Records shown section start

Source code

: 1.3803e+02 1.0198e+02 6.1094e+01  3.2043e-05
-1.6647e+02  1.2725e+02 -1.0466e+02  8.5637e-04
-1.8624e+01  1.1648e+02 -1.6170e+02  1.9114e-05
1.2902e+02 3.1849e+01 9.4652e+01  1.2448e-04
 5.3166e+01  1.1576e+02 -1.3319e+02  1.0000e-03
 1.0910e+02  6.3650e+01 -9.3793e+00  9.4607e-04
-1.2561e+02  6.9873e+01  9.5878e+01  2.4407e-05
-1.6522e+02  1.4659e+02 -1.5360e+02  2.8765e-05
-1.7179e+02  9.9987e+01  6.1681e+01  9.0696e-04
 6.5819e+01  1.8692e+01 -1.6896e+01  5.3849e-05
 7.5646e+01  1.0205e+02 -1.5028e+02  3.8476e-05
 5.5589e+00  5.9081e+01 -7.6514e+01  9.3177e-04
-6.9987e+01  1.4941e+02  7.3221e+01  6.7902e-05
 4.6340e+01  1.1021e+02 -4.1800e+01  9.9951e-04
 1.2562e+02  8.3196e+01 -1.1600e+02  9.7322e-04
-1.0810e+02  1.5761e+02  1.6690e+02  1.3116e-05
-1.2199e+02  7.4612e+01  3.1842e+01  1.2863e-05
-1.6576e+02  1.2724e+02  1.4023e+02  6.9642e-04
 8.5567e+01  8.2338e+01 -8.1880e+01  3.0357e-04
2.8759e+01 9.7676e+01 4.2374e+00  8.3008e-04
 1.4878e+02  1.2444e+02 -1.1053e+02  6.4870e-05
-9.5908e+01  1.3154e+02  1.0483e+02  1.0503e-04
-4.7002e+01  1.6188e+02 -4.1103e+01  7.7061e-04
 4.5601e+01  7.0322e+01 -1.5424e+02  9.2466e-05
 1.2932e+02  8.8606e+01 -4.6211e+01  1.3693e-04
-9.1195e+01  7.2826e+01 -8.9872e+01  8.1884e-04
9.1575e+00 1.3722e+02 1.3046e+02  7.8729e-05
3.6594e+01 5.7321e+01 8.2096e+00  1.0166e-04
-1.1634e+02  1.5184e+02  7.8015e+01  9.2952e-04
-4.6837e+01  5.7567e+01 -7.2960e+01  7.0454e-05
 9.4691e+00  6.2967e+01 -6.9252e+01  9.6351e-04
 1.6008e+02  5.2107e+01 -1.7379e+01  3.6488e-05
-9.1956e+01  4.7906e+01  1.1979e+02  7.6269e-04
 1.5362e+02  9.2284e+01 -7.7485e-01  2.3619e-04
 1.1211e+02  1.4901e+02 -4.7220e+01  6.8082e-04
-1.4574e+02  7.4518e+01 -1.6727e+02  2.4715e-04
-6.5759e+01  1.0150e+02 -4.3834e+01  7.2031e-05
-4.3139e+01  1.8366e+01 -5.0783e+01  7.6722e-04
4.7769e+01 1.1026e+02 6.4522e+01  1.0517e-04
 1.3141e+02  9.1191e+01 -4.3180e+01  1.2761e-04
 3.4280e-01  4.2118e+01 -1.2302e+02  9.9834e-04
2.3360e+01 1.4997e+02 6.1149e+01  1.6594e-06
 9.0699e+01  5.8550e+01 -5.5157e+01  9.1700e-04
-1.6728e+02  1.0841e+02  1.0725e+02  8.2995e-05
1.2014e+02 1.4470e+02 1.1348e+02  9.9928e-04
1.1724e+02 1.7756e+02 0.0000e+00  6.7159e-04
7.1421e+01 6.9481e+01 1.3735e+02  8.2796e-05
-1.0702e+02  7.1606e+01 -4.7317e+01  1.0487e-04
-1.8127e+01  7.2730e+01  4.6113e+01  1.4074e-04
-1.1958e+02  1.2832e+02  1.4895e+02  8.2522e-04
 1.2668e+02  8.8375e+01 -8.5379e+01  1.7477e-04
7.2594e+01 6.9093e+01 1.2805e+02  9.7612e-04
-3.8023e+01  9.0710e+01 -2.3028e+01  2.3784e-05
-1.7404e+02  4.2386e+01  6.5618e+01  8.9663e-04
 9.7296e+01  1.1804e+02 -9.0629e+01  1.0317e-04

Records shown section end

A faithful retyping of every entry above is the task.

Reply:
Source code

: 1.3803e+02 1.0198e+02 6.1094e+01  3.2043e-05
-1.6647e+02  1.2725e+02 -1.0466e+02  8.5637e-04
-1.8624e+01  1.1648e+02 -1.6170e+02  1.9114e-05
1.2902e+02 3.1849e+01 9.4652e+01  1.2448e-04
 5.3166e+01  1.1576e+02 -1.3319e+02  1.0000e-03
 1.0910e+02  6.3650e+01 -9.3793e+00  9.4607e-04
-1.2561e+02  6.9873e+01  9.5878e+01  2.4407e-05
-1.6522e+02  1.4659e+02 -1.5360e+02  2.8765e-05
-1.7179e+02  9.9987e+01  6.1681e+01  9.0696e-04
 6.5819e+01  1.8692e+01 -1.6896e+01  5.3849e-05
 7.5646e+01  1.0205e+02 -1.5028e+02  3.8476e-05
 5.5589e+00  5.9081e+01 -7.6514e+01  9.3177e-04
-6.9987e+01  1.4941e+02  7.3221e+01  6.7902e-05
 4.6340e+01  1.1021e+02 -4.1800e+01  9.9951e-04
 1.2562e+02  8.3196e+01 -1.1600e+02  9.7322e-04
-1.0810e+02  1.5761e+02  1.6690e+02  1.3116e-05
-1.2199e+02  7.4612e+01  3.1842e+01  1.2863e-05
-1.6576e+02  1.2724e+02  1.4023e+02  6.9642e-04
 8.5567e+01  8.2338e+01 -8.1880e+01  3.0357e-04
2.8759e+01 9.7676e+01 4.2374e+00  8.3008e-04
 1.4878e+02  1.2444e+02 -1.1053e+02  6.4870e-05
-9.5908e+01  1.3154e+02  1.0483e+02  1.0503e-04
-4.7002e+01  1.6188e+02 -4.1103e+01  7.7061e-04
 4.5601e+01  7.0322e+01 -1.5424e+02  9.2466e-05
 1.2932e+02  8.8606e+01 -4.6211e+01  1.3693e-04
-9.1195e+01  7.2826e+01 -8.9872e+01  8.1884e-04
9.1575e+00 1.3722e+02 1.3046e+02  7.8729e-05
3.6594e+01 5.7321e+01 8.2096e+00  1.0166e-04
-1.1634e+02  1.5184e+02  7.8015e+01  9.2952e-04
-4.6837e+01  5.7567e+01 -7.2960e+01  7.0454e-05
 9.4691e+00  6.2967e+01 -6.9252e+01  9.6351e-04
 1.6008e+02  5.2107e+01 -1.7379e+01  3.6488e-05
-9.1956e+01  4.7906e+01  1.1979e+02  7.6269e-04
 1.5362e+02  9.2284e+01 -7.7485e-01  2.3619e-04
 1.1211e+02  1.4901e+02 -4.7220e+01  6.8082e-04
-1.4574e+02  7.4518e+01 -1.6727e+02  2.4715e-04
-6.5759e+01  1.0150e+02 -4.3834e+01  7.2031e-05
-4.3139e+01  1.8366e+01 -5.0783e+01  7.6722e-04
4.7769e+01 1.1026e+02 6.4522e+01  1.0517e-04
 1.3141e+02  9.1191e+01 -4.3180e+01  1.2761e-04
 3.4280e-01  4.2118e+01 -1.2302e+02  9.9834e-04
2.3360e+01 1.4997e+02 6.1149e+01  1.6594e-06
 9.0699e+01  5.8550e+01 -5.5157e+01  9.1700e-04
-1.6728e+02  1.0841e+02  1.0725e+02  8.2995e-05
1.2014e+02 1.4470e+02 1.1348e+02  9.9928e-04
1.1724e+02 1.7756e+02 0.0000e+00  6.7159e-04
7.1421e+01 6.9481e+01 1.3735e+02  8.2796e-05
-1.0702e+02  7.1606e+01 -4.7317e+01  1.0487e-04
-1.8127e+01  7.2730e+01  4.6113e+01  1.4074e-04
-1.1958e+02  1.2832e+02  1.4895e+02  8.2522e-04
 1.2668e+02  8.8375e+01 -8.5379e+01  1.7477e-04
7.2594e+01 6.9093e+01 1.2805e+02  9.7612e-04
-3.8023e+01  9.0710e+01 -2.3028e+01  2.3784e-05
-1.7404e+02  4.2386e+01  6.5618e+01  8.9663e-04
 9.7296e+01  1.1804e+02 -9.0629e+01  1.0317e-04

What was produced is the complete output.